Material for this task:

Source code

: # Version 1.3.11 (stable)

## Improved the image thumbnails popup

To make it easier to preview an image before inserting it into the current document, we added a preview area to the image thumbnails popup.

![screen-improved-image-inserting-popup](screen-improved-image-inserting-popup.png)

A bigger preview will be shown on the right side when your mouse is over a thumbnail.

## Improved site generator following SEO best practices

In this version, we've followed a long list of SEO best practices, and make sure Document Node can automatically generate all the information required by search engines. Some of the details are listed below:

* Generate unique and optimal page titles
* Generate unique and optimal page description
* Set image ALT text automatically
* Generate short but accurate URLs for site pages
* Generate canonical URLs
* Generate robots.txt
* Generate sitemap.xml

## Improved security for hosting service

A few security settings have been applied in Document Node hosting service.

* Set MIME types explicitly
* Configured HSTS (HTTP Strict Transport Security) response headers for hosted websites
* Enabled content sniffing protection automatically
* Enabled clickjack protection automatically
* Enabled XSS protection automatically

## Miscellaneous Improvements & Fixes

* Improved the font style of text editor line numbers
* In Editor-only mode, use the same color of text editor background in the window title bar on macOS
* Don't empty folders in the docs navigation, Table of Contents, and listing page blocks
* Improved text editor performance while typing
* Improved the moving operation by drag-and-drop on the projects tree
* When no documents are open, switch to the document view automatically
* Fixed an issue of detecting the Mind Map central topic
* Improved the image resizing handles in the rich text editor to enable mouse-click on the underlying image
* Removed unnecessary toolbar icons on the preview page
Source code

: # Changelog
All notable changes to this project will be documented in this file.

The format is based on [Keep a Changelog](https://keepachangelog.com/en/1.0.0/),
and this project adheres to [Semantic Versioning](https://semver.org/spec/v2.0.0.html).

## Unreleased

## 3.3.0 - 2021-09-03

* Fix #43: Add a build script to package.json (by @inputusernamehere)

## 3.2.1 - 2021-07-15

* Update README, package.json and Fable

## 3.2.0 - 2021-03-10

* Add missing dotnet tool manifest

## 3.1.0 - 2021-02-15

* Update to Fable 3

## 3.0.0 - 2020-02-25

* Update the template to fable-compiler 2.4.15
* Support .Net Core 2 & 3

What you need to do: From the first line through the last, give the data above again exactly.

Worked solution:
Source code

: # Version 1.3.11 (stable)

## Improved the image thumbnails popup

To make it easier to preview an image before inserting it into the current document, we added a preview area to the image thumbnails popup.

![screen-improved-image-inserting-popup](screen-improved-image-inserting-popup.png)

A bigger preview will be shown on the right side when your mouse is over a thumbnail.

## Improved site generator following SEO best practices

In this version, we've followed a long list of SEO best practices, and make sure Document Node can automatically generate all the information required by search engines. Some of the details are listed below:

* Generate unique and optimal page titles
* Generate unique and optimal page description
* Set image ALT text automatically
* Generate short but accurate URLs for site pages
* Generate canonical URLs
* Generate robots.txt
* Generate sitemap.xml

## Improved security for hosting service

A few security settings have been applied in Document Node hosting service.

* Set MIME types explicitly
* Configured HSTS (HTTP Strict Transport Security) response headers for hosted websites
* Enabled content sniffing protection automatically
* Enabled clickjack protection automatically
* Enabled XSS protection automatically

## Miscellaneous Improvements & Fixes

* Improved the font style of text editor line numbers
* In Editor-only mode, use the same color of text editor background in the window title bar on macOS
* Don't empty folders in the docs navigation, Table of Contents, and listing page blocks
* Improved text editor performance while typing
* Improved the moving operation by drag-and-drop on the projects tree
* When no documents are open, switch to the document view automatically
* Fixed an issue of detecting the Mind Map central topic
* Improved the image resizing handles in the rich text editor to enable mouse-click on the underlying image
* Removed unnecessary toolbar icons on the preview page
Source code

: # Changelog
All notable changes to this project will be documented in this file.

The format is based on [Keep a Changelog](https://keepachangelog.com/en/1.0.0/),
and this project adheres to [Semantic Versioning](https://semver.org/spec/v2.0.0.html).

## Unreleased

## 3.3.0 - 2021-09-03

* Fix #43: Add a build script to package.json (by @inputusernamehere)

## 3.2.1 - 2021-07-15

* Update README, package.json and Fable

## 3.2.0 - 2021-03-10

* Add missing dotnet tool manifest

## 3.1.0 - 2021-02-15

* Update to Fable 3

## 3.0.0 - 2020-02-25

* Update the template to fable-compiler 2.4.15
* Support .Net Core 2 & 3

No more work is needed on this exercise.